Julie Buckler has spent her academic career at Harvard. She works on nineteenth-century Russian literature, performing arts, and urban cultures. Buckler is the author of two award-winning books:
The Literary Lorgnette: Attending Opera in Imperial Russia (Stanford, 2000) and
Mapping St. Petersburg: Imperial Text and Cityscape (Princeton, 2005). In addition to
The Oxford Handbook of the Russian Novel, Buckler has also co-edited two other collection of essays:
Rites of Place: Public Commemoration in Russia and Eastern Europe (Northwestern, 2013) and
Russian Performances: Word, Object, Action (Wisconsin, 2018).

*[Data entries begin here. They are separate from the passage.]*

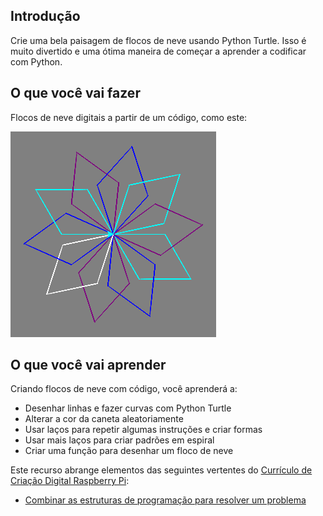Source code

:## Introdução

Crie uma bela paisagem de flocos de neve usando Python Turtle. Isso é muito divertido e uma ótima maneira de começar a aprender a codificar com Python.

## O que você vai fazer

Flocos de neve digitais a partir de um código, como este:

![floco de neve](images/makeasnowflake.png)

## O que você vai aprender

Criando flocos de neve com código, você aprenderá a:

- Desenhar linhas e fazer curvas com Python Turtle
- Alterar a cor da caneta aleatoriamente
- Usar laços para repetir algumas instruções e criar formas
- Usar mais laços para criar padrões em espiral
- Criar uma função para desenhar um floco de neve

Este recurso abrange elementos das seguintes vertentes do [Currículo de Criação Digital Raspberry Pi](https://www.raspberrypi.org/curriculum/):

- [Combinar as estruturas de programação para resolver um problema](https://www.raspberrypi.org/curriculum/programming/builder)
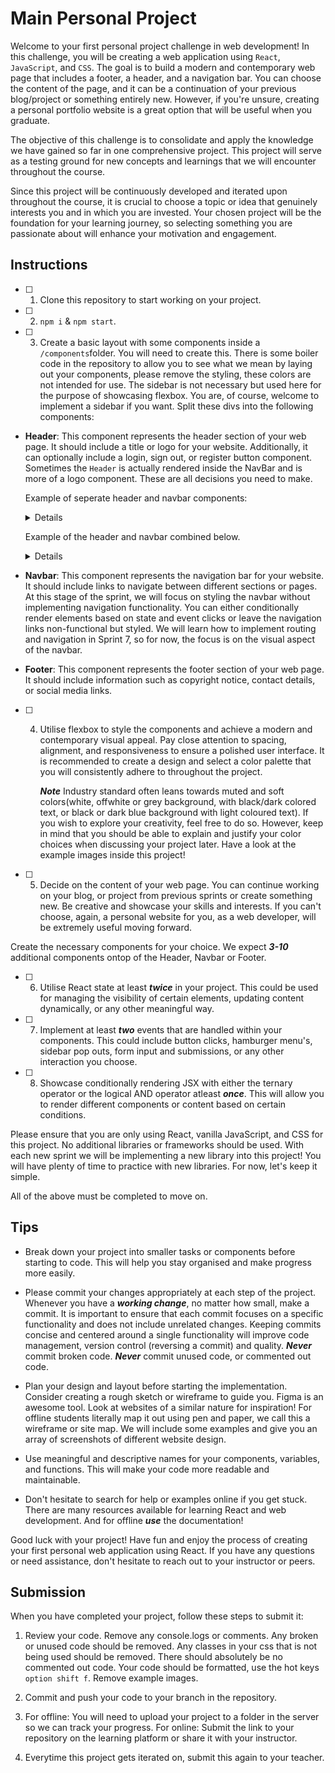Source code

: # Main Personal Project

Welcome to your first personal project challenge in web development! In this challenge, you will be creating a web application using `React`, `JavaScript`, and `CSS`. The goal is to build a modern and contemporary web page that includes a footer, a header, and a navigation bar. You can choose the content of the page, and it can be a continuation of your previous blog/project or something entirely new. However, if you're unsure, creating a personal portfolio website is a great option that will be useful when you graduate.

The objective of this challenge is to consolidate and apply the knowledge we have gained so far in one comprehensive project. This project will serve as a testing ground for new concepts and learnings that we will encounter throughout the course.

Since this project will be continuously developed and iterated upon throughout the course, it is crucial to choose a topic or idea that genuinely interests you and in which you are invested. Your chosen project will be the foundation for your learning journey, so selecting something you are passionate about will enhance your motivation and engagement.

## Instructions

- [ ] 1. Clone this repository to start working on your project.

- [ ] 2. `npm i` & `npm start`.

- [ ] 3. Create a basic layout with some components inside a `/components`folder. You will need to create this. There is some boiler code in the repository to allow you to see what we mean by laying out your components, please remove the styling, these colors are not intended for use. The sidebar is not necessary but used here for the purpose of showcasing flexbox. You are, of course, welcome to implement a sidebar if you want. Split these divs into the following components:

- **Header**: This component represents the header section of your web page. It should include a title or logo for your website. Additionally, it can optionally include a login, sign out, or register button component. Sometimes the `Header` is actually rendered inside the NavBar and is more of a logo component. These are all decisions you need to make.

    Example of seperate header and navbar components:

    <details>

    ![Image](exampleImages/Screenshot%202023-06-27%20at%203.36.26%20PM.png)

    </details>

  Example of the header and navbar combined below.

    <details>

    ![Image](exampleImages/Screenshot%202023-06-27%20at%202.53.25%20PM.png)

    </details>

- **Navbar**: This component represents the navigation bar for your website. It should include links to navigate between different sections or pages. At this stage of the sprint, we will focus on styling the navbar without implementing navigation functionality. You can either conditionally render elements based on state and event clicks or leave the navigation links non-functional but styled. We will learn how to implement routing and navigation in Sprint 7, so for now, the focus is on the visual aspect of the navbar.

- **Footer**: This component represents the footer section of your web page. It should include information such as copyright notice, contact details, or social media links.

- [ ] 4. Utilise flexbox to style the components and achieve a modern and contemporary visual appeal. Pay close attention to spacing, alignment, and responsiveness to ensure a polished user interface. It is recommended to create a design and select a color palette that you will consistently adhere to throughout the project.

     **_Note_** Industry standard often leans towards muted and soft colors(white, offwhite or grey background, with black/dark colored text, or black or dark blue background with light coloured text). If you wish to explore your creativity, feel free to do so. However, keep in mind that you should be able to explain and justify your color choices when discussing your project later. Have a look at the example images inside this project!

- [ ] 5. Decide on the content of your web page. You can continue working on your blog, or project from previous sprints or create something new. Be creative and showcase your skills and interests. If you can't choose, again, a personal website for you, as a web developer, will be extremely useful moving forward.

Create the necessary components for your choice. We expect **_3-10_** additional components ontop of the Header, Navbar or Footer.

- [ ] 6. Utilise React state at least **_twice_** in your project. This could be used for managing the visibility of certain elements, updating content dynamically, or any other meaningful way.

- [ ] 7. Implement at least **_two_** events that are handled within your components. This could include button clicks, hamburger menu's, sidebar pop outs, form input and submissions, or any other interaction you choose.

- [ ] 8. Showcase conditionally rendering JSX with either the ternary operator or the logical AND operator atleast **_once_**. This will allow you to render different components or content based on certain conditions.

Please ensure that you are only using React, vanilla JavaScript, and CSS for this project. No additional libraries or frameworks should be used. With each new sprint we will be implementing a new library into this project! You will have plenty of time to practice with new libraries. For now, let's keep it simple.

All of the above must be completed to move on.

## Tips

- Break down your project into smaller tasks or components before starting to code. This will help you stay organised and make progress more easily.

- Please commit your changes appropriately at each step of the project. Whenever you have a **_working change_**, no matter how small, make a commit. It is important to ensure that each commit focuses on a specific functionality and does not include unrelated changes. Keeping commits concise and centered around a single functionality will improve code management, version control (reversing a commit) and quality. **_Never_** commit broken code. **_Never_** commit unused code, or commented out code.

- Plan your design and layout before starting the implementation. Consider creating a rough sketch or wireframe to guide you. Figma is an awesome tool. Look at websites of a similar nature for inspiration! For offline students literally map it out using pen and paper, we call this a wireframe or site map. We will include some examples and give you an array of screenshots of different website design.

- Use meaningful and descriptive names for your components, variables, and functions. This will make your code more readable and maintainable.

- Don't hesitate to search for help or examples online if you get stuck. There are many resources available for learning React and web development. And for offline **_use_** the documentation!

Good luck with your project! Have fun and enjoy the process of creating your first personal web application using React. If you have any questions or need assistance, don't hesitate to reach out to your instructor or peers.

## Submission

When you have completed your project, follow these steps to submit it:

1. Review your code. Remove any console.logs or comments. Any broken or unused code should be removed. Any classes in your css that is not being used should be removed. There should absolutely be no commented out code. Your code should be formatted, use the hot keys `option shift f`. Remove example images.

1. Commit and push your code to your branch in the repository.

1. For offline: You will need to upload your project to a folder in the server so we can track your progress. For online: Submit the link to your repository on the learning platform or share it with your instructor.

1. Everytime this project gets iterated on, submit this again to your teacher.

Justin Weir has been a professor of Slavic Languages and Literatures at Harvard University since 2000. His research focuses on 19th- and 20th-century Russian novels, literary theory, and Soviet film. His publications include a volume of translations edited and translated with Timothy Langen (
Eight Russian Plays, Northwestern UP, 2000), and two monographs devoted to Russian novelists:
The Author as Hero: Self and Tradition in Nabokov, Pasternak, and Bulgakov (Northwestern UP, 2002), and
Leo Tolstoy and the Alibi of Narrative (Yale UP, 2011). A Russian translation of
The Author as Hero was published by Academic Studies Press in 2022.